Materials provided:
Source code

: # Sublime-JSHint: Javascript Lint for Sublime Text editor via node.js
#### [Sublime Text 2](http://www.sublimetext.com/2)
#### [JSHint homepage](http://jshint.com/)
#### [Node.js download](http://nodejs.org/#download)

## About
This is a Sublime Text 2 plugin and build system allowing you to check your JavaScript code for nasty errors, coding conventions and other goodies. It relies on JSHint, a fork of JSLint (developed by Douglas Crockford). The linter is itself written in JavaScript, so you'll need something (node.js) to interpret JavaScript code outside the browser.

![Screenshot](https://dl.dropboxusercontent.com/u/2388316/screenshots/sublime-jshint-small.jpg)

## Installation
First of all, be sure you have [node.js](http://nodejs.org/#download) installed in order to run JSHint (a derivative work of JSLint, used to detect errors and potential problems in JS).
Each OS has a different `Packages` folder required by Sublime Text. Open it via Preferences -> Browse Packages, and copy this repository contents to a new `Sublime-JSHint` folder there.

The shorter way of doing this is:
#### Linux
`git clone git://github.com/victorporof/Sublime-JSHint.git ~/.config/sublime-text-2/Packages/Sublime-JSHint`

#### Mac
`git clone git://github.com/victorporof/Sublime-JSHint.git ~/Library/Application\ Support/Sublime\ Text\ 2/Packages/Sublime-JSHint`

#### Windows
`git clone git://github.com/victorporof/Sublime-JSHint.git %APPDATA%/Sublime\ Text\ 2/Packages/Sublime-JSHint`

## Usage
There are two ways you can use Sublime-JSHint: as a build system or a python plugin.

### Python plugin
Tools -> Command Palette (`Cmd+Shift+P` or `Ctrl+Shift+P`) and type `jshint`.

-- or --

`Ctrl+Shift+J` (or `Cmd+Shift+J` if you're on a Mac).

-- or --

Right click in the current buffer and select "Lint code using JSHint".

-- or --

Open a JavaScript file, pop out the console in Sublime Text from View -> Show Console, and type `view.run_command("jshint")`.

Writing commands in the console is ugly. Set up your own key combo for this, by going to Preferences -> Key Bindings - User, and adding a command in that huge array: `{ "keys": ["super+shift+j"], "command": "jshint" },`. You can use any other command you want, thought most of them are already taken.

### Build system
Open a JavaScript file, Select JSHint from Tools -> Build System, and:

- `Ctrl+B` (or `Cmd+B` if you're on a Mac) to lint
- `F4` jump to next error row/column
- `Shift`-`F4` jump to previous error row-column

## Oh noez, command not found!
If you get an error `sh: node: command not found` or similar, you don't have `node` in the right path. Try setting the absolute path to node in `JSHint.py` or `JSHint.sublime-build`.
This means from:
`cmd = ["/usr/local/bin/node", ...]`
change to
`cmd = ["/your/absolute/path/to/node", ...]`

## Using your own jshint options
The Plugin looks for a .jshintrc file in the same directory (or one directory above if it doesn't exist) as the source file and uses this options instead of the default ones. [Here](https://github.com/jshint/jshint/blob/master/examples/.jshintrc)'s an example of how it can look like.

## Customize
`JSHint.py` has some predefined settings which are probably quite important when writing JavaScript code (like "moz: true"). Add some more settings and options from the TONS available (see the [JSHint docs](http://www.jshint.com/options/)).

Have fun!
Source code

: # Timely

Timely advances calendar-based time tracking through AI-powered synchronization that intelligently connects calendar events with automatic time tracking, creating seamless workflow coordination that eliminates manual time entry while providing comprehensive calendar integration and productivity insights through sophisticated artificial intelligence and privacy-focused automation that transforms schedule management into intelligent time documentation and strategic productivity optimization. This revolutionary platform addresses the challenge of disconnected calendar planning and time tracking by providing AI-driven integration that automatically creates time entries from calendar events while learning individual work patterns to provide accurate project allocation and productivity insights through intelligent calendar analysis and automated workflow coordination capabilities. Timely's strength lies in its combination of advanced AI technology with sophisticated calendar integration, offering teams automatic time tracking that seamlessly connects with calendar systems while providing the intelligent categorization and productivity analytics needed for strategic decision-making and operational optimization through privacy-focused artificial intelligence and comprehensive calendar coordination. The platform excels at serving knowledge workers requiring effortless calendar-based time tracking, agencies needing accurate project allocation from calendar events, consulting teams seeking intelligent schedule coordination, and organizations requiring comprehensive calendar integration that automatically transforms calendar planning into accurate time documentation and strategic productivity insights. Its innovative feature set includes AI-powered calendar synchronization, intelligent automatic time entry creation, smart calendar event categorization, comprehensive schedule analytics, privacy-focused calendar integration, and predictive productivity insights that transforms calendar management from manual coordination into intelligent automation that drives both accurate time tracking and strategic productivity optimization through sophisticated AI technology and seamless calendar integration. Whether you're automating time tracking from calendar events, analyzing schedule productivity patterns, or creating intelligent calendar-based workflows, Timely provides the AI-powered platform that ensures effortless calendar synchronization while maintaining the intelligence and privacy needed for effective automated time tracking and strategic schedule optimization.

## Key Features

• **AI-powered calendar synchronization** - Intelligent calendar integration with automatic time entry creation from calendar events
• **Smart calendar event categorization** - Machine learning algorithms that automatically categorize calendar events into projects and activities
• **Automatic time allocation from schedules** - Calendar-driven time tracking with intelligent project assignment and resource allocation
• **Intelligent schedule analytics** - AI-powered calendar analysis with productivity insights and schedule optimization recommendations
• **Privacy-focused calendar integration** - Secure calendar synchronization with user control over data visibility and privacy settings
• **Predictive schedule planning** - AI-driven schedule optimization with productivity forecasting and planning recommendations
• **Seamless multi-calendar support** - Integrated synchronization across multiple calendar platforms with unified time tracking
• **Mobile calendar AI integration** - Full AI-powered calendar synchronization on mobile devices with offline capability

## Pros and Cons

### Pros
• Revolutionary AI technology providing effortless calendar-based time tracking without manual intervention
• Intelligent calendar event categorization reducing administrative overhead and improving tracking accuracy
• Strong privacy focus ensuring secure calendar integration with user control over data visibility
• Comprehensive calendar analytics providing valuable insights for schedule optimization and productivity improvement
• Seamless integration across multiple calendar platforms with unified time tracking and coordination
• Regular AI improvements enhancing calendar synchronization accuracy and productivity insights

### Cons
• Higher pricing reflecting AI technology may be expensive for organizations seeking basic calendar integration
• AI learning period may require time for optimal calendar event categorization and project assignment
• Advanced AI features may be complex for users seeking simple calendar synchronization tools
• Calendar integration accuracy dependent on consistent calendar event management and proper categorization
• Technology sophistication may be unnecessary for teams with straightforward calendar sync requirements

About this exercise:
Each entry must be reproduced exactly, with nothing added or dropped.

Response to this task:
Source code

: # Sublime-JSHint: Javascript Lint for Sublime Text editor via node.js
#### [Sublime Text 2](http://www.sublimetext.com/2)
#### [JSHint homepage](http://jshint.com/)
#### [Node.js download](http://nodejs.org/#download)

## About
This is a Sublime Text 2 plugin and build system allowing you to check your JavaScript code for nasty errors, coding conventions and other goodies. It relies on JSHint, a fork of JSLint (developed by Douglas Crockford). The linter is itself written in JavaScript, so you'll need something (node.js) to interpret JavaScript code outside the browser.

![Screenshot](https://dl.dropboxusercontent.com/u/2388316/screenshots/sublime-jshint-small.jpg)

## Installation
First of all, be sure you have [node.js](http://nodejs.org/#download) installed in order to run JSHint (a derivative work of JSLint, used to detect errors and potential problems in JS).
Each OS has a different `Packages` folder required by Sublime Text. Open it via Preferences -> Browse Packages, and copy this repository contents to a new `Sublime-JSHint` folder there.

The shorter way of doing this is:
#### Linux
`git clone git://github.com/victorporof/Sublime-JSHint.git ~/.config/sublime-text-2/Packages/Sublime-JSHint`

#### Mac
`git clone git://github.com/victorporof/Sublime-JSHint.git ~/Library/Application\ Support/Sublime\ Text\ 2/Packages/Sublime-JSHint`

#### Windows
`git clone git://github.com/victorporof/Sublime-JSHint.git %APPDATA%/Sublime\ Text\ 2/Packages/Sublime-JSHint`

## Usage
There are two ways you can use Sublime-JSHint: as a build system or a python plugin.

### Python plugin
Tools -> Command Palette (`Cmd+Shift+P` or `Ctrl+Shift+P`) and type `jshint`.

-- or --

`Ctrl+Shift+J` (or `Cmd+Shift+J` if you're on a Mac).

-- or --

Right click in the current buffer and select "Lint code using JSHint".

-- or --

Open a JavaScript file, pop out the console in Sublime Text from View -> Show Console, and type `view.run_command("jshint")`.

Writing commands in the console is ugly. Set up your own key combo for this, by going to Preferences -> Key Bindings - User, and adding a command in that huge array: `{ "keys": ["super+shift+j"], "command": "jshint" },`. You can use any other command you want, thought most of them are already taken.

### Build system
Open a JavaScript file, Select JSHint from Tools -> Build System, and:

- `Ctrl+B` (or `Cmd+B` if you're on a Mac) to lint
- `F4` jump to next error row/column
- `Shift`-`F4` jump to previous error row-column

## Oh noez, command not found!
If you get an error `sh: node: command not found` or similar, you don't have `node` in the right path. Try setting the absolute path to node in `JSHint.py` or `JSHint.sublime-build`.
This means from:
`cmd = ["/usr/local/bin/node", ...]`
change to
`cmd = ["/your/absolute/path/to/node", ...]`

## Using your own jshint options
The Plugin looks for a .jshintrc file in the same directory (or one directory above if it doesn't exist) as the source file and uses this options instead of the default ones. [Here](https://github.com/jshint/jshint/blob/master/examples/.jshintrc)'s an example of how it can look like.

## Customize
`JSHint.py` has some predefined settings which are probably quite important when writing JavaScript code (like "moz: true"). Add some more settings and options from the TONS available (see the [JSHint docs](http://www.jshint.com/options/)).

Have fun!
Source code

: # Timely

Timely advances calendar-based time tracking through AI-powered synchronization that intelligently connects calendar events with automatic time tracking, creating seamless workflow coordination that eliminates manual time entry while providing comprehensive calendar integration and productivity insights through sophisticated artificial intelligence and privacy-focused automation that transforms schedule management into intelligent time documentation and strategic productivity optimization. This revolutionary platform addresses the challenge of disconnected calendar planning and time tracking by providing AI-driven integration that automatically creates time entries from calendar events while learning individual work patterns to provide accurate project allocation and productivity insights through intelligent calendar analysis and automated workflow coordination capabilities. Timely's strength lies in its combination of advanced AI technology with sophisticated calendar integration, offering teams automatic time tracking that seamlessly connects with calendar systems while providing the intelligent categorization and productivity analytics needed for strategic decision-making and operational optimization through privacy-focused artificial intelligence and comprehensive calendar coordination. The platform excels at serving knowledge workers requiring effortless calendar-based time tracking, agencies needing accurate project allocation from calendar events, consulting teams seeking intelligent schedule coordination, and organizations requiring comprehensive calendar integration that automatically transforms calendar planning into accurate time documentation and strategic productivity insights. Its innovative feature set includes AI-powered calendar synchronization, intelligent automatic time entry creation, smart calendar event categorization, comprehensive schedule analytics, privacy-focused calendar integration, and predictive productivity insights that transforms calendar management from manual coordination into intelligent automation that drives both accurate time tracking and strategic productivity optimization through sophisticated AI technology and seamless calendar integration. Whether you're automating time tracking from calendar events, analyzing schedule productivity patterns, or creating intelligent calendar-based workflows, Timely provides the AI-powered platform that ensures effortless calendar synchronization while maintaining the intelligence and privacy needed for effective automated time tracking and strategic schedule optimization.

## Key Features

• **AI-powered calendar synchronization** - Intelligent calendar integration with automatic time entry creation from calendar events
• **Smart calendar event categorization** - Machine learning algorithms that automatically categorize calendar events into projects and activities
• **Automatic time allocation from schedules** - Calendar-driven time tracking with intelligent project assignment and resource allocation
• **Intelligent schedule analytics** - AI-powered calendar analysis with productivity insights and schedule optimization recommendations
• **Privacy-focused calendar integration** - Secure calendar synchronization with user control over data visibility and privacy settings
• **Predictive schedule planning** - AI-driven schedule optimization with productivity forecasting and planning recommendations
• **Seamless multi-calendar support** - Integrated synchronization across multiple calendar platforms with unified time tracking
• **Mobile calendar AI integration** - Full AI-powered calendar synchronization on mobile devices with offline capability

## Pros and Cons

### Pros
• Revolutionary AI technology providing effortless calendar-based time tracking without manual intervention
• Intelligent calendar event categorization reducing administrative overhead and improving tracking accuracy
• Strong privacy focus ensuring secure calendar integration with user control over data visibility
• Comprehensive calendar analytics providing valuable insights for schedule optimization and productivity improvement
• Seamless integration across multiple calendar platforms with unified time tracking and coordination
• Regular AI improvements enhancing calendar synchronization accuracy and productivity insights

### Cons
• Higher pricing reflecting AI technology may be expensive for organizations seeking basic calendar integration
• AI learning period may require time for optimal calendar event categorization and project assignment
• Advanced AI features may be complex for users seeking simple calendar synchronization tools
• Calendar integration accuracy dependent on consistent calendar event management and proper categorization
• Technology sophistication may be unnecessary for teams with straightforward calendar sync requirements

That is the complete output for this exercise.